§ SOURCE DATA:
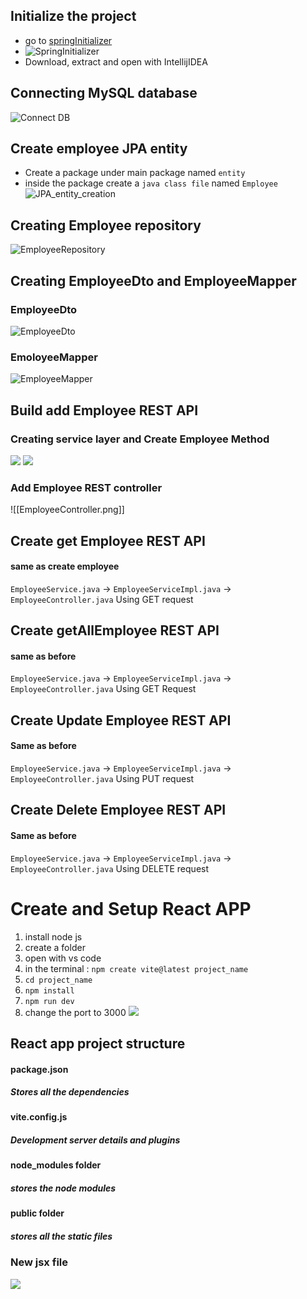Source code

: 
## Initialize the project
- go to [springInitializer](https://start.spring.io/)
- ![SpringInitializer](IMGS/SpringInit.png)
- Download, extract and open with IntellijIDEA

## Connecting MySQL database
![Connect DB](IMGS/ConnectingDatabase.png)


## Create employee JPA entity

- Create a package under main package named `entity`
- inside the package create a `java class file` named `Employee`
![JPA_entity_creation](IMGS/Employee_entity_JPA.png)

## Creating Employee repository

![EmployeeRepository](IMGS/EmployeeRespository.png)

## Creating EmployeeDto and EmployeeMapper

### EmployeeDto
![EmployeeDto](IMGS/EmployeeDto.png)

### EmoloyeeMapper
![EmployeeMapper](IMGS/EmployeeMapper.png)

## Build add Employee REST API

### Creating service layer and Create Employee Method
![](employeeService.png)
![](EmployeeServiceImpl.png)
### Add Employee REST controller
![[EmployeeController.png]]

## Create get Employee REST API
#### same as create employee
`EmployeeService.java` -> `EmployeeServiceImpl.java` -> `EmployeeController.java` 
Using GET request

## Create getAllEmployee REST API
#### same as before
`EmployeeService.java` -> `EmployeeServiceImpl.java` -> `EmployeeController.java` 
Using GET Request

## Create Update Employee REST API
#### Same as before
`EmployeeService.java` -> `EmployeeServiceImpl.java` -> `EmployeeController.java`
Using PUT request

## Create Delete Employee REST API

#### Same as before
`EmployeeService.java` -> `EmployeeServiceImpl.java` -> `EmployeeController.java`
Using DELETE request


# Create and Setup React APP
1. install node js
2. create a folder
3. open with vs code 
4. in the terminal : `npm create vite@latest project_name`
5. `cd project_name`
6. `npm install`
7. `npm run dev`
8. change the port to 3000
![](IMGS/createAndSetupReact.png)

## React app project structure
#### package.json
##### Stores all the dependencies

#### vite.config.js
##### Development server details and plugins

#### node_modules folder
##### stores the node modules
#### public folder
##### stores all the static files


### New jsx file
![](IMGS/helloWorldJSX.png)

§ WHAT IS NEEDED:
The answer should consist of all the records, duplicated exactly, with no images included.

§ REPLY:
Source code

: 
## Initialize the project
- go to [springInitializer](https://start.spring.io/)
- ![SpringInitializer](IMGS/SpringInit.png)
- Download, extract and open with IntellijIDEA

## Connecting MySQL database
![Connect DB](IMGS/ConnectingDatabase.png)


## Create employee JPA entity

- Create a package under main package named `entity`
- inside the package create a `java class file` named `Employee`
![JPA_entity_creation](IMGS/Employee_entity_JPA.png)

## Creating Employee repository

![EmployeeRepository](IMGS/EmployeeRespository.png)

## Creating EmployeeDto and EmployeeMapper

### EmployeeDto
![EmployeeDto](IMGS/EmployeeDto.png)

### EmoloyeeMapper
![EmployeeMapper](IMGS/EmployeeMapper.png)

## Build add Employee REST API

### Creating service layer and Create Employee Method
![](employeeService.png)
![](EmployeeServiceImpl.png)
### Add Employee REST controller
![[EmployeeController.png]]

## Create get Employee REST API
#### same as create employee
`EmployeeService.java` -> `EmployeeServiceImpl.java` -> `EmployeeController.java` 
Using GET request

## Create getAllEmployee REST API
#### same as before
`EmployeeService.java` -> `EmployeeServiceImpl.java` -> `EmployeeController.java` 
Using GET Request

## Create Update Employee REST API
#### Same as before
`EmployeeService.java` -> `EmployeeServiceImpl.java` -> `EmployeeController.java`
Using PUT request

## Create Delete Employee REST API

#### Same as before
`EmployeeService.java` -> `EmployeeServiceImpl.java` -> `EmployeeController.java`
Using DELETE request


# Create and Setup React APP
1. install node js
2. create a folder
3. open with vs code 
4. in the terminal : `npm create vite@latest project_name`
5. `cd project_name`
6. `npm install`
7. `npm run dev`
8. change the port to 3000
![](IMGS/createAndSetupReact.png)

## React app project structure
#### package.json
##### Stores all the dependencies

#### vite.config.js
##### Development server details and plugins

#### node_modules folder
##### stores the node modules
#### public folder
##### stores all the static files


### New jsx file
![](IMGS/helloWorldJSX.png)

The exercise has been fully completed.